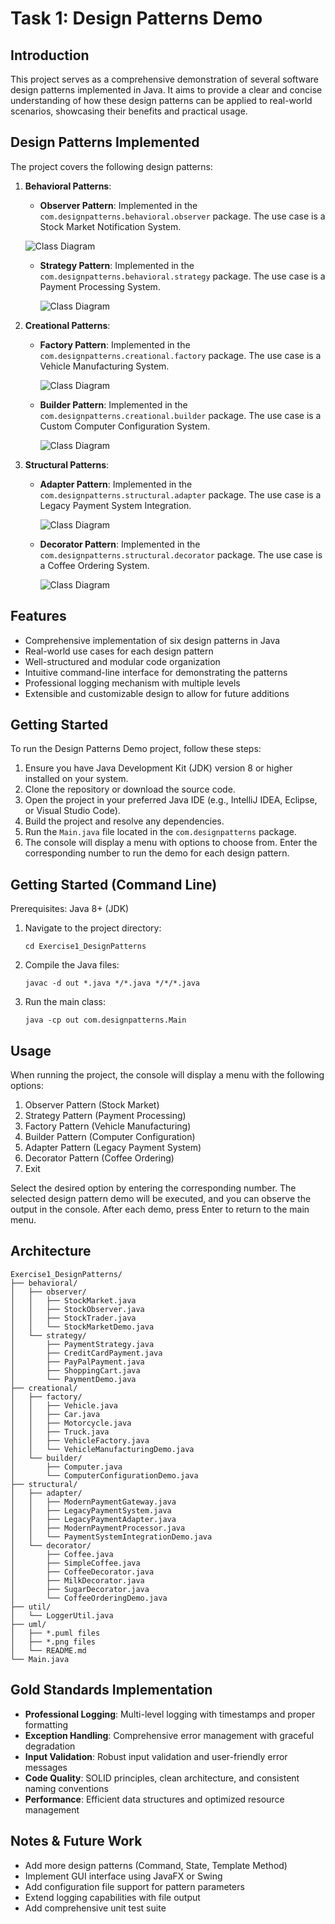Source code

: # Task 1: Design Patterns Demo

## Introduction

This project serves as a comprehensive demonstration of several software design patterns implemented in Java. It aims to provide a clear and concise understanding of how these design patterns can be applied to real-world scenarios, showcasing their benefits and practical usage.

## Design Patterns Implemented

The project covers the following design patterns:

1. **Behavioral Patterns**:
   - **Observer Pattern**: Implemented in the `com.designpatterns.behavioral.observer` package. The use case is a Stock Market Notification System.
     
    ![Class Diagram](uml/Observer%20Pattern%20-%20Stock%20Market%20Notification%20System.png)
   
   - **Strategy Pattern**: Implemented in the `com.designpatterns.behavioral.strategy` package. The use case is a Payment Processing System.
     
     ![Class Diagram](uml/Strategy%20Pattern%20-%20Payment%20Processing.png)
     

2. **Creational Patterns**:
   - **Factory Pattern**: Implemented in the `com.designpatterns.creational.factory` package. The use case is a Vehicle Manufacturing System.
     
     ![Class Diagram](uml/Factory%20Pattern%20-%20Vehicle%20Manufacturing.png)
     
   - **Builder Pattern**: Implemented in the `com.designpatterns.creational.builder` package. The use case is a Custom Computer Configuration System.
     
     ![Class Diagram](uml/Builder%20Pattern%20-%20Computer%20Configuration.png)
     

3. **Structural Patterns**:
   - **Adapter Pattern**: Implemented in the `com.designpatterns.structural.adapter` package. The use case is a Legacy Payment System Integration.
     
     ![Class Diagram](uml/Adapter%20Pattern%20-%20Legacy%20Payment%20System.png)
     
   - **Decorator Pattern**: Implemented in the `com.designpatterns.structural.decorator` package. The use case is a Coffee Ordering System.
     
     ![Class Diagram](uml/Decorator%20Pattern%20-%20Coffee%20Ordering.png)
     

## Features

- Comprehensive implementation of six design patterns in Java
- Real-world use cases for each design pattern
- Well-structured and modular code organization
- Intuitive command-line interface for demonstrating the patterns
- Professional logging mechanism with multiple levels
- Extensible and customizable design to allow for future additions

## Getting Started

To run the Design Patterns Demo project, follow these steps:

1. Ensure you have Java Development Kit (JDK) version 8 or higher installed on your system.
2. Clone the repository or download the source code.
3. Open the project in your preferred Java IDE (e.g., IntelliJ IDEA, Eclipse, or Visual Studio Code).
4. Build the project and resolve any dependencies.
5. Run the `Main.java` file located in the `com.designpatterns` package.
6. The console will display a menu with options to choose from. Enter the corresponding number to run the demo for each design pattern.

## Getting Started (Command Line)

Prerequisites: Java 8+ (JDK)

1. Navigate to the project directory:
   ```
   cd Exercise1_DesignPatterns
   ```
2. Compile the Java files:
   ```
   javac -d out *.java */*.java */*/*.java
   ```
3. Run the main class:
   ```
   java -cp out com.designpatterns.Main
   ```

## Usage

When running the project, the console will display a menu with the following options:

1. Observer Pattern (Stock Market)
2. Strategy Pattern (Payment Processing)
3. Factory Pattern (Vehicle Manufacturing)
4. Builder Pattern (Computer Configuration)
5. Adapter Pattern (Legacy Payment System)
6. Decorator Pattern (Coffee Ordering)
0. Exit

Select the desired option by entering the corresponding number. The selected design pattern demo will be executed, and you can observe the output in the console. After each demo, press Enter to return to the main menu.

## Architecture

```
Exercise1_DesignPatterns/
├── behavioral/
│   ├── observer/
│   │   ├── StockMarket.java
│   │   ├── StockObserver.java
│   │   ├── StockTrader.java
│   │   └── StockMarketDemo.java
│   └── strategy/
│       ├── PaymentStrategy.java
│       ├── CreditCardPayment.java
│       ├── PayPalPayment.java
│       ├── ShoppingCart.java
│       └── PaymentDemo.java
├── creational/
│   ├── factory/
│   │   ├── Vehicle.java
│   │   ├── Car.java
│   │   ├── Motorcycle.java
│   │   ├── Truck.java
│   │   ├── VehicleFactory.java
│   │   └── VehicleManufacturingDemo.java
│   └── builder/
│       ├── Computer.java
│       └── ComputerConfigurationDemo.java
├── structural/
│   ├── adapter/
│   │   ├── ModernPaymentGateway.java
│   │   ├── LegacyPaymentSystem.java
│   │   ├── LegacyPaymentAdapter.java
│   │   ├── ModernPaymentProcessor.java
│   │   └── PaymentSystemIntegrationDemo.java
│   └── decorator/
│       ├── Coffee.java
│       ├── SimpleCoffee.java
│       ├── CoffeeDecorator.java
│       ├── MilkDecorator.java
│       ├── SugarDecorator.java
│       └── CoffeeOrderingDemo.java
├── util/
│   └── LoggerUtil.java
├── uml/
│   ├── *.puml files
│   ├── *.png files
│   └── README.md
└── Main.java
```

## Gold Standards Implementation

- **Professional Logging**: Multi-level logging with timestamps and proper formatting
- **Exception Handling**: Comprehensive error management with graceful degradation
- **Input Validation**: Robust input validation and user-friendly error messages
- **Code Quality**: SOLID principles, clean architecture, and consistent naming conventions
- **Performance**: Efficient data structures and optimized resource management

## Notes & Future Work

- Add more design patterns (Command, State, Template Method)
- Implement GUI interface using JavaFX or Swing
- Add configuration file support for pattern parameters
- Extend logging capabilities with file output
- Add comprehensive unit test suite
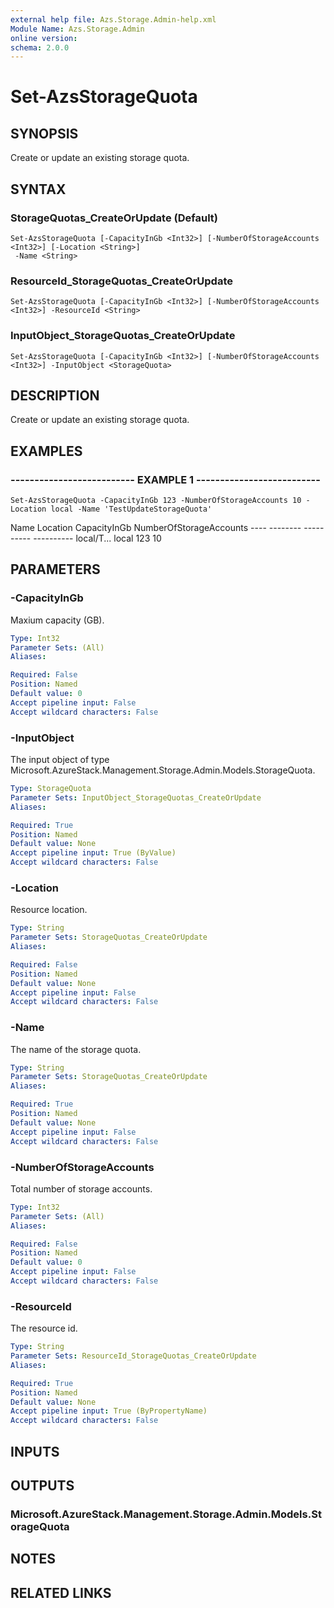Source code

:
 ```yaml
---
external help file: Azs.Storage.Admin-help.xml
Module Name: Azs.Storage.Admin
online version: 
schema: 2.0.0
---
```


# Set-AzsStorageQuota

## SYNOPSIS
Create or update an existing storage quota.

## SYNTAX

### StorageQuotas_CreateOrUpdate (Default)
```
Set-AzsStorageQuota [-CapacityInGb <Int32>] [-NumberOfStorageAccounts <Int32>] [-Location <String>]
 -Name <String>
```

### ResourceId_StorageQuotas_CreateOrUpdate
```
Set-AzsStorageQuota [-CapacityInGb <Int32>] [-NumberOfStorageAccounts <Int32>] -ResourceId <String>
```

### InputObject_StorageQuotas_CreateOrUpdate
```
Set-AzsStorageQuota [-CapacityInGb <Int32>] [-NumberOfStorageAccounts <Int32>] -InputObject <StorageQuota>
```

## DESCRIPTION
Create or update an existing storage quota.

## EXAMPLES

### -------------------------- EXAMPLE 1 --------------------------
```
Set-AzsStorageQuota -CapacityInGb 123 -NumberOfStorageAccounts 10 -Location local -Name 'TestUpdateStorageQuota'
```

Name       Location   CapacityInGb	NumberOfStorageAccounts
	----       --------   ----------	----------
	local/T...
local      123			10

## PARAMETERS

### -CapacityInGb
Maxium capacity (GB).

```yaml
Type: Int32
Parameter Sets: (All)
Aliases: 

Required: False
Position: Named
Default value: 0
Accept pipeline input: False
Accept wildcard characters: False
```

### -InputObject
The input object of type Microsoft.AzureStack.Management.Storage.Admin.Models.StorageQuota.

```yaml
Type: StorageQuota
Parameter Sets: InputObject_StorageQuotas_CreateOrUpdate
Aliases: 

Required: True
Position: Named
Default value: None
Accept pipeline input: True (ByValue)
Accept wildcard characters: False
```

### -Location
Resource location.

```yaml
Type: String
Parameter Sets: StorageQuotas_CreateOrUpdate
Aliases: 

Required: False
Position: Named
Default value: None
Accept pipeline input: False
Accept wildcard characters: False
```

### -Name
The name of the storage quota.

```yaml
Type: String
Parameter Sets: StorageQuotas_CreateOrUpdate
Aliases: 

Required: True
Position: Named
Default value: None
Accept pipeline input: False
Accept wildcard characters: False
```

### -NumberOfStorageAccounts
Total number of storage accounts.

```yaml
Type: Int32
Parameter Sets: (All)
Aliases: 

Required: False
Position: Named
Default value: 0
Accept pipeline input: False
Accept wildcard characters: False
```

### -ResourceId
The resource id.

```yaml
Type: String
Parameter Sets: ResourceId_StorageQuotas_CreateOrUpdate
Aliases: 

Required: True
Position: Named
Default value: None
Accept pipeline input: True (ByPropertyName)
Accept wildcard characters: False
```

## INPUTS

## OUTPUTS

### Microsoft.AzureStack.Management.Storage.Admin.Models.StorageQuota

## NOTES

## RELATED LINKS

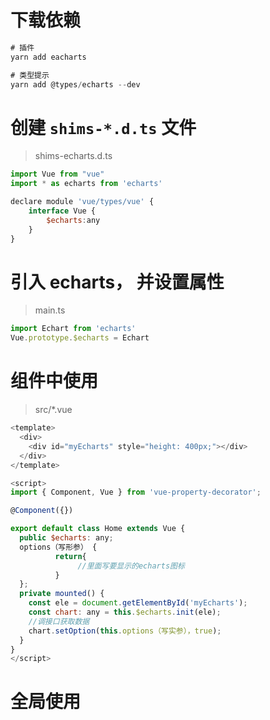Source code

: # 下载依赖

```javascript
# 插件
yarn add eacharts

# 类型提示
yarn add @types/echarts --dev
```



# 创建 `shims-*.d.ts` 文件

> shims-echarts.d.ts

```js
import Vue from "vue"
import * as echarts from 'echarts'

declare module 'vue/types/vue' {
	interface Vue {
		$echarts:any
	}
}
```



# 引入 echarts， 并设置属性

> main.ts 

```js
import Echart from 'echarts'
Vue.prototype.$echarts = Echart
```



# 组件中使用

> src/*.vue

```js
<template>
  <div>
    <div id="myEcharts" style="height: 400px;"></div>
  </div>
</template>

<script>
import { Component, Vue } from 'vue-property-decorator';

@Component({})

export default class Home extends Vue {
  public $echarts: any;
  options（写形参） {
          return{
               //里面写要显示的echarts图标
          }
  };
  private mounted() {
    const ele = document.getElementById('myEcharts');
    const chart: any = this.$echarts.init(ele);
    //调接口获取数据
    chart.setOption(this.options（写实参），true);
  }
}
</script>
```



# 全局使用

+++

EXERCISE OBJECTIVE ▸
Going through the entries, return every line holding the word "import".

SOLVED EXERCISE ▸
import Vue from "vue"
import * as echarts from 'echarts'
import Echart from 'echarts'
import { Component, Vue } from 'vue-property-decorator';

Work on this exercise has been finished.